--- Description of the task ---
Reproduce word for word the lines of the listing from the first one through the one with "4** - [Intermediate", omitting every picture.

--- Records provided ---
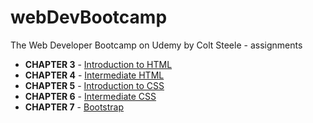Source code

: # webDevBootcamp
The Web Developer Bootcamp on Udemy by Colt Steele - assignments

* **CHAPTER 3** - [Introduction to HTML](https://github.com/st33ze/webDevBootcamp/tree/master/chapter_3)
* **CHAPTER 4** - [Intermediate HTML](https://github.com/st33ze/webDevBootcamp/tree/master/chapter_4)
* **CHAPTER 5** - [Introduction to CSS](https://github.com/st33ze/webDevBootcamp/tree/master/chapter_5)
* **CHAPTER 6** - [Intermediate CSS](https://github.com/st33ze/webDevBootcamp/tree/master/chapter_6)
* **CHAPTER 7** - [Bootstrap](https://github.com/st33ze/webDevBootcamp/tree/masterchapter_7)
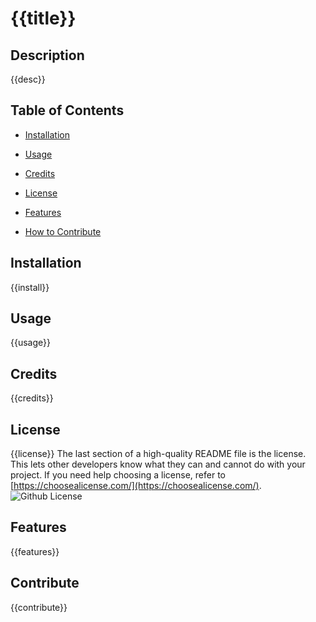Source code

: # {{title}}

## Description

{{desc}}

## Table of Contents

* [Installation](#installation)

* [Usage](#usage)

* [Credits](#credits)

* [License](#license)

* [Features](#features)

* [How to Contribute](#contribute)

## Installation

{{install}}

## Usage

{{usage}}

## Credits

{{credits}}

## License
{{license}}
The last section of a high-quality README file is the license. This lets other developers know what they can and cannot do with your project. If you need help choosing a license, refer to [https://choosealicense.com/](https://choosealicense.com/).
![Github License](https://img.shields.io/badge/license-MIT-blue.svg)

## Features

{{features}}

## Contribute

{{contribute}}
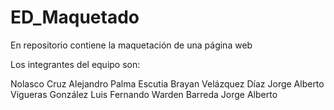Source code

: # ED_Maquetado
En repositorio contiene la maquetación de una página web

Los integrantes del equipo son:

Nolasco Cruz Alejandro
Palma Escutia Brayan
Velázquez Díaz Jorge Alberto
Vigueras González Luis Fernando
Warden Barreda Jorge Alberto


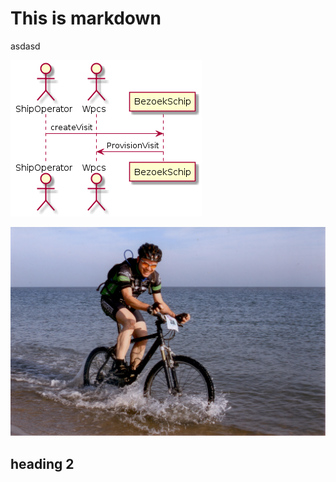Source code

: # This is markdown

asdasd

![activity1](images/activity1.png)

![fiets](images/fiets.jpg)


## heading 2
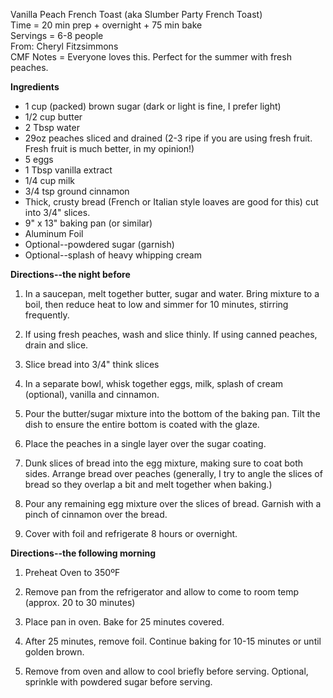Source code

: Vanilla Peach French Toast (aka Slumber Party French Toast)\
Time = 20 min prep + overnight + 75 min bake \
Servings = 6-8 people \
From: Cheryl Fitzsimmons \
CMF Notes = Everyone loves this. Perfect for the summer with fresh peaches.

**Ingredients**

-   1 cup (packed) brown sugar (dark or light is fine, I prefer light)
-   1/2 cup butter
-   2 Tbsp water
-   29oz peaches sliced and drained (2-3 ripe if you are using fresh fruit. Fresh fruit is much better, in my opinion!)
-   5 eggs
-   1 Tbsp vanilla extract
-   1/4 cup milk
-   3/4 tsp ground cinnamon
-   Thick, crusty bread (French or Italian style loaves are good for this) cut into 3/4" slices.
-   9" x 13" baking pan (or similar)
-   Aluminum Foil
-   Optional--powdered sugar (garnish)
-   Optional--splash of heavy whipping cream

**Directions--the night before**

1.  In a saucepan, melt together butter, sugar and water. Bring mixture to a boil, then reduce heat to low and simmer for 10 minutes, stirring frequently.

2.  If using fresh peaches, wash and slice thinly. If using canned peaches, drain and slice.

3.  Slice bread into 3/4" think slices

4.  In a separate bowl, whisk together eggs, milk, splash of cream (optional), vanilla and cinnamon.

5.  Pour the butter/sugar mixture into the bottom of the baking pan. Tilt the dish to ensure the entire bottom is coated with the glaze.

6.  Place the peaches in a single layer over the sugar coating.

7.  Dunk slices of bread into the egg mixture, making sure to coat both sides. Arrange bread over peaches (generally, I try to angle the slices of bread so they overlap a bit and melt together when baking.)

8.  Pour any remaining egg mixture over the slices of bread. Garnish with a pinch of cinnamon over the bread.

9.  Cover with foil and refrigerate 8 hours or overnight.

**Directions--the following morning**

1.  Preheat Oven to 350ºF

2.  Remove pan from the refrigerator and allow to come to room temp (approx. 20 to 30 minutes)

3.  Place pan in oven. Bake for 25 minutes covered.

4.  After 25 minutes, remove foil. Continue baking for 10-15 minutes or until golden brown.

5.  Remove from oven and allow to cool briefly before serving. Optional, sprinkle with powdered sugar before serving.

--- Exercise response ---
Source code

: # webDevBootcamp
The Web Developer Bootcamp on Udemy by Colt Steele - assignments

* **CHAPTER 3** - [Introduction to HTML](https://github.com/st33ze/webDevBootcamp/tree/master/chapter_3)
* **CHAPTER 4** - [Intermediate HTML](https://github.com/st33ze/webDevBootcamp/tree/master/chapter_4)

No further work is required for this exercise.